The Catholic Church says they do. That’s why they officially declared the Apocrypha to be Scripture in the 1500s—more than 1,500 years after those books were written! You know what else? The Roman Catholic Church canonized the Apocrypha in response to Protestant rejection. Protestants believe that the church doesn’t make something Scripture; the church recognizes what God has already inspired. In other words, we don’t give the Bible its authority—God does. The real question isn’t, “What does the church say?” The real question is, “What has God actually spoken?”

How do we know that what we DO have is RIGHT?

So why these books? Why not others? Well, here’s the first thing you need to understand: The church didn’t choose the Bible. The church RECOGNIZED the Bible. That’s a massive distinction. The authority of Scripture doesn’t come from a council of bishops sitting in a room saying, “Okay, let’s vote on which books make the cut.” No, these books were inspired by God from the moment they were written. The church merely confirmed what had already been true.

How did they know? Well, think about it this way. Imagine you’re standing in a room with a dozen light bulbs, and one of them is the sun. When you look at them, the SUN doesn’t need an identifier. You know for a fact which one is different. More than that, the other lights become a joke, become WORTHLESS. You don’t even pay them any attention at all because all you have is the blinding and glorious light of the sun. That’s how the early Christians thought about these books. They had a unique divine self-authenticating quality to them.

That’s why, from the very beginning, God’s people have had a remarkably unified understanding of which books are Scripture. The Jews recognized the 39 books of the Old Testament.

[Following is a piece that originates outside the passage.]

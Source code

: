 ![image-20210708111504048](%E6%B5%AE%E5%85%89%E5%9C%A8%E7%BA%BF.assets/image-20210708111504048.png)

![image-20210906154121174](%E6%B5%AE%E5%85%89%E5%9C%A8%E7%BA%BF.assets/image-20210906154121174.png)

Jesus himself affirmed that same canon when he talked about “the Law, the Prophets, and the Psalms” (Luke 24:44). And the apostles and early church quickly recognized the writings of Paul, Peter, and John as having that same divine authority.

There were clear, logical criteria at work too. Was a book written by an apostle or a close associate of an apostle? Did it align with the teaching of Jesus? Had it been recognized and used by the church from the very beginning? Books that met these standards—books like Matthew, Romans, and Revelation—were quickly affirmed as God’s Word. Others, like the so-called “Gospel of Thomas” or the Apocrypha, didn’t hold up.

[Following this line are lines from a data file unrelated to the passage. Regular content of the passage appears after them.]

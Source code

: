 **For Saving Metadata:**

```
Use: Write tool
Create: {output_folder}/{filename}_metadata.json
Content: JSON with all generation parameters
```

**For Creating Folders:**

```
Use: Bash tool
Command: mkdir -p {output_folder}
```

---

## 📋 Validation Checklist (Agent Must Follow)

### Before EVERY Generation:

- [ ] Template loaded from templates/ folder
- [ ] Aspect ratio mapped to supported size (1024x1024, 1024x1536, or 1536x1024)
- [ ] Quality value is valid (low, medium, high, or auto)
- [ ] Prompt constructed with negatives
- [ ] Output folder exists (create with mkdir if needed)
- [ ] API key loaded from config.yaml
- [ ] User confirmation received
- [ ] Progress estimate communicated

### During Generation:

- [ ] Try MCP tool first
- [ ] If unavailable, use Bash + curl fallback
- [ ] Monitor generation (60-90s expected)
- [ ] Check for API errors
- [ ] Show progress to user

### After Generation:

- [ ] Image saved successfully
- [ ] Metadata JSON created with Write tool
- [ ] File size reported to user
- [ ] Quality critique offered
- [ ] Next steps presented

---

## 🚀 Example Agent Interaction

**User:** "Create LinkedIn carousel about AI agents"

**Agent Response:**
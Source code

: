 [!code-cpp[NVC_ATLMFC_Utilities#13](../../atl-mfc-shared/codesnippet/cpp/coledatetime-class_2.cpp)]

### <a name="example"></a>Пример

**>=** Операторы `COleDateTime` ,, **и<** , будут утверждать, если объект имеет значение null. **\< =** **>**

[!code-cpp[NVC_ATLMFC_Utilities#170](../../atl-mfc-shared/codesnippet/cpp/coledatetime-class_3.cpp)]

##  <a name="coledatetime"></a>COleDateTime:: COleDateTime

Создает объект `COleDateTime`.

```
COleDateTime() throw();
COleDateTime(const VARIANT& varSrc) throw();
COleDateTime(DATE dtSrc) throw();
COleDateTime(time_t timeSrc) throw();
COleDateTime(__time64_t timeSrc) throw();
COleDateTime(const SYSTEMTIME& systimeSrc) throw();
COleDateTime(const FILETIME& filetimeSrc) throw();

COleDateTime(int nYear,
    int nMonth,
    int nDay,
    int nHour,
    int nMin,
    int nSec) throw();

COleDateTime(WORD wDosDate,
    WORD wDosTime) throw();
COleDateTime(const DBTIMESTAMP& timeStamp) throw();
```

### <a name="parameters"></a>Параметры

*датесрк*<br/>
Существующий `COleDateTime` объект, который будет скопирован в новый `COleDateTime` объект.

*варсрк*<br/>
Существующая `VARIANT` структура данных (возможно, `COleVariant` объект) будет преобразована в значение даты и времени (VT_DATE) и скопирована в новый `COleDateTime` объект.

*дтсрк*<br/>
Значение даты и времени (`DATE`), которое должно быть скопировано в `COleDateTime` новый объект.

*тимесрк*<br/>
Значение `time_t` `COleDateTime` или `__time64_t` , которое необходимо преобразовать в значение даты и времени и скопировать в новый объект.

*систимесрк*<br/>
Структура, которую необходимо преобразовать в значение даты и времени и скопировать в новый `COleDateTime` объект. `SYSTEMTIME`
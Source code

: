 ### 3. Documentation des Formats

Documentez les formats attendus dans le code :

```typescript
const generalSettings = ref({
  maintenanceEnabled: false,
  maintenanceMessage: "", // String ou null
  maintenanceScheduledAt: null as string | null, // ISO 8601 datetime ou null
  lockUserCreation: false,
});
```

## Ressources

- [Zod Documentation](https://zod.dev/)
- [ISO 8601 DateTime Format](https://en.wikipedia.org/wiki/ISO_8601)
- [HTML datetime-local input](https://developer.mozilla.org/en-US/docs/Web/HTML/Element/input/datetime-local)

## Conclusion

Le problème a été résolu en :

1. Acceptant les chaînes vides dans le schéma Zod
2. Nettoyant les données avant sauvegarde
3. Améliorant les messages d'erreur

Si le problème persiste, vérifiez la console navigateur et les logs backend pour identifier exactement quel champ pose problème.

So no, we don’t have the Bible we have today because a group of guys sat down and made arbitrary decisions. We have it because God gave it, and his people, by his Spirit, recognized it. And when you open your Bible today, you can have confidence that you are holding in your hands exactly what God wanted you to have—no more, no less.

Why This Matters

I hope you’re seeing that at the end of the day, this isn’t just an academic debate. This is about whether or not we’re listening to God’s voice. If the Bible is truly God’s Word, then we don’t get to add to it or take away from it. And we can be confident that the 66 books we have—the ones recognized from the very beginning—are exactly the ones God wanted us to have.

And here’s the best news of all: the Bible is enough. Everything we need to know about salvation, about who God is, about what Christ has done—it’s all there. We don’t need extra books. We don’t need to add to the gospel. God has given us His Word, and that is more than enough.